Content starts

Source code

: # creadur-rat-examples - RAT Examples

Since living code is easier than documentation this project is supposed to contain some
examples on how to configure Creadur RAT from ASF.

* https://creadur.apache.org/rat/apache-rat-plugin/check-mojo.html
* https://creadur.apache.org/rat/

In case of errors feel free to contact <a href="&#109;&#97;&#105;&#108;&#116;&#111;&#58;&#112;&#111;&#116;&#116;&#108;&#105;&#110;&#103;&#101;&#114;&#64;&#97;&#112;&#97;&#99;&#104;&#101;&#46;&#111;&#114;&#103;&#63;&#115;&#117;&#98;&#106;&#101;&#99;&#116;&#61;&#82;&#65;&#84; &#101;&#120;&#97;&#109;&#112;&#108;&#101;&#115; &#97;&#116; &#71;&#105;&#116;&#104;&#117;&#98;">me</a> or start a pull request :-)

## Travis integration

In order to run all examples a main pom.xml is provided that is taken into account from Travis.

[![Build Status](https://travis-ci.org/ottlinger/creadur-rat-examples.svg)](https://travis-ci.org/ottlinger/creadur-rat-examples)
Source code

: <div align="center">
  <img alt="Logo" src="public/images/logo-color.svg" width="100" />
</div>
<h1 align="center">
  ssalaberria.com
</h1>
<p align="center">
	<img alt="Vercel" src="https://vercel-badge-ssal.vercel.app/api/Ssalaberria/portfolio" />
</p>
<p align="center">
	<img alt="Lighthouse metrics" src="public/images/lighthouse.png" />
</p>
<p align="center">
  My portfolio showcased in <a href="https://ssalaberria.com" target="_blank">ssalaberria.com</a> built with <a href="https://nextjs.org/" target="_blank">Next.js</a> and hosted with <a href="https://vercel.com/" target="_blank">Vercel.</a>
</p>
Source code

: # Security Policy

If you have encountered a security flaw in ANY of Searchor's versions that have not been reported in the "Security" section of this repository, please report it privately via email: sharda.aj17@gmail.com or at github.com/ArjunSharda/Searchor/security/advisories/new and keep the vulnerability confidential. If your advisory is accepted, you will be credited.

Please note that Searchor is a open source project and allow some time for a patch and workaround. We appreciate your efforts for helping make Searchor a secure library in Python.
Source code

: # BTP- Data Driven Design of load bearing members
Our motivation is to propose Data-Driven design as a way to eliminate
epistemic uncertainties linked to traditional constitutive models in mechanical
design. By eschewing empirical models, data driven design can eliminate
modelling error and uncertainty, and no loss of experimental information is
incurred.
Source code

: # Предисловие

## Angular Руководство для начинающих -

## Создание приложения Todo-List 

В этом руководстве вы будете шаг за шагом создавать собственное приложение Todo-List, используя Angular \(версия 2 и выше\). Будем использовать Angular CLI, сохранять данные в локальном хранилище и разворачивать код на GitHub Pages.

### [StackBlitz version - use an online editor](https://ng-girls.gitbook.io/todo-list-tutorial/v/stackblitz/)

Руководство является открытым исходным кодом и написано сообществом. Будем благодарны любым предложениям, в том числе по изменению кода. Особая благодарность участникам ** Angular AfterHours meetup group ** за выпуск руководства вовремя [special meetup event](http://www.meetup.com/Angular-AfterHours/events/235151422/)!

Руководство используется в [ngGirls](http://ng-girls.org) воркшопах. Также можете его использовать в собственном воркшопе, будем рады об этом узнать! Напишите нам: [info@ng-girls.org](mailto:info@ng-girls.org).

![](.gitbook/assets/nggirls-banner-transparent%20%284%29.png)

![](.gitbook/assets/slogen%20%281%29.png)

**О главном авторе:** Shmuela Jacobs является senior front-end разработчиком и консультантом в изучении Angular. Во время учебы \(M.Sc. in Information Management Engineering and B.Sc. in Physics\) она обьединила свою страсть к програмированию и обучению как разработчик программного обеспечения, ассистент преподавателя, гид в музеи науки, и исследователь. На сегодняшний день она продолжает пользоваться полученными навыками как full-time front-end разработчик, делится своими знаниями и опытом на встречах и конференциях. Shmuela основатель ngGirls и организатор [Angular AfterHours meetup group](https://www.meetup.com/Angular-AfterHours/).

Content ends

** INSTRUCTIONS FOR THE TASK **
Each line of the material should be repeated exactly as it reads.

** OUTPUT OF THE EXERCISE **
Source code

: # creadur-rat-examples - RAT Examples

Since living code is easier than documentation this project is supposed to contain some
examples on how to configure Creadur RAT from ASF.

* https://creadur.apache.org/rat/apache-rat-plugin/check-mojo.html
* https://creadur.apache.org/rat/

In case of errors feel free to contact <a href="&#109;&#97;&#105;&#108;&#116;&#111;&#58;&#112;&#111;&#116;&#116;&#108;&#105;&#110;&#103;&#101;&#114;&#64;&#97;&#112;&#97;&#99;&#104;&#101;&#46;&#111;&#114;&#103;&#63;&#115;&#117;&#98;&#106;&#101;&#99;&#116;&#61;&#82;&#65;&#84; &#101;&#120;&#97;&#109;&#112;&#108;&#101;&#115; &#97;&#116; &#71;&#105;&#116;&#104;&#117;&#98;">me</a> or start a pull request :-)

## Travis integration

In order to run all examples a main pom.xml is provided that is taken into account from Travis.

[![Build Status](https://travis-ci.org/ottlinger/creadur-rat-examples.svg)](https://travis-ci.org/ottlinger/creadur-rat-examples)
Source code

: <div align="center">
  <img alt="Logo" src="public/images/logo-color.svg" width="100" />
</div>
<h1 align="center">
  ssalaberria.com
</h1>
<p align="center">
	<img alt="Vercel" src="https://vercel-badge-ssal.vercel.app/api/Ssalaberria/portfolio" />
</p>
<p align="center">
	<img alt="Lighthouse metrics" src="public/images/lighthouse.png" />
</p>
<p align="center">
  My portfolio showcased in <a href="https://ssalaberria.com" target="_blank">ssalaberria.com</a> built with <a href="https://nextjs.org/" target="_blank">Next.js</a> and hosted with <a href="https://vercel.com/" target="_blank">Vercel.</a>
</p>
Source code

: # Security Policy

If you have encountered a security flaw in ANY of Searchor's versions that have not been reported in the "Security" section of this repository, please report it privately via email: sharda.aj17@gmail.com or at github.com/ArjunSharda/Searchor/security/advisories/new and keep the vulnerability confidential. If your advisory is accepted, you will be credited.

Please note that Searchor is a open source project and allow some time for a patch and workaround. We appreciate your efforts for helping make Searchor a secure library in Python.
Source code

: # BTP- Data Driven Design of load bearing members
Our motivation is to propose Data-Driven design as a way to eliminate
epistemic uncertainties linked to traditional constitutive models in mechanical
design. By eschewing empirical models, data driven design can eliminate
modelling error and uncertainty, and no loss of experimental information is
incurred.
Source code

: # Предисловие

## Angular Руководство для начинающих -

## Создание приложения Todo-List 

В этом руководстве вы будете шаг за шагом создавать собственное приложение Todo-List, используя Angular \(версия 2 и выше\). Будем использовать Angular CLI, сохранять данные в локальном хранилище и разворачивать код на GitHub Pages.

### [StackBlitz version - use an online editor](https://ng-girls.gitbook.io/todo-list-tutorial/v/stackblitz/)

Руководство является открытым исходным кодом и написано сообществом. Будем благодарны любым предложениям, в том числе по изменению кода. Особая благодарность участникам ** Angular AfterHours meetup group ** за выпуск руководства вовремя [special meetup event](http://www.meetup.com/Angular-AfterHours/events/235151422/)!

Руководство используется в [ngGirls](http://ng-girls.org) воркшопах. Также можете его использовать в собственном воркшопе, будем рады об этом узнать! Напишите нам: [info@ng-girls.org](mailto:info@ng-girls.org).

![](.gitbook/assets/nggirls-banner-transparent%20%284%29.png)

![](.gitbook/assets/slogen%20%281%29.png)

**О главном авторе:** Shmuela Jacobs является senior front-end разработчиком и консультантом в изучении Angular. Во время учебы \(M.Sc. in Information Management Engineering and B.Sc. in Physics\) она обьединила свою страсть к програмированию и обучению как разработчик программного обеспечения, ассистент преподавателя, гид в музеи науки, и исследователь. На сегодняшний день она продолжает пользоваться полученными навыками как full-time front-end разработчик, делится своими знаниями и опытом на встречах и конференциях. Shmuela основатель ngGirls и организатор [Angular AfterHours meetup group](https://www.meetup.com/Angular-AfterHours/).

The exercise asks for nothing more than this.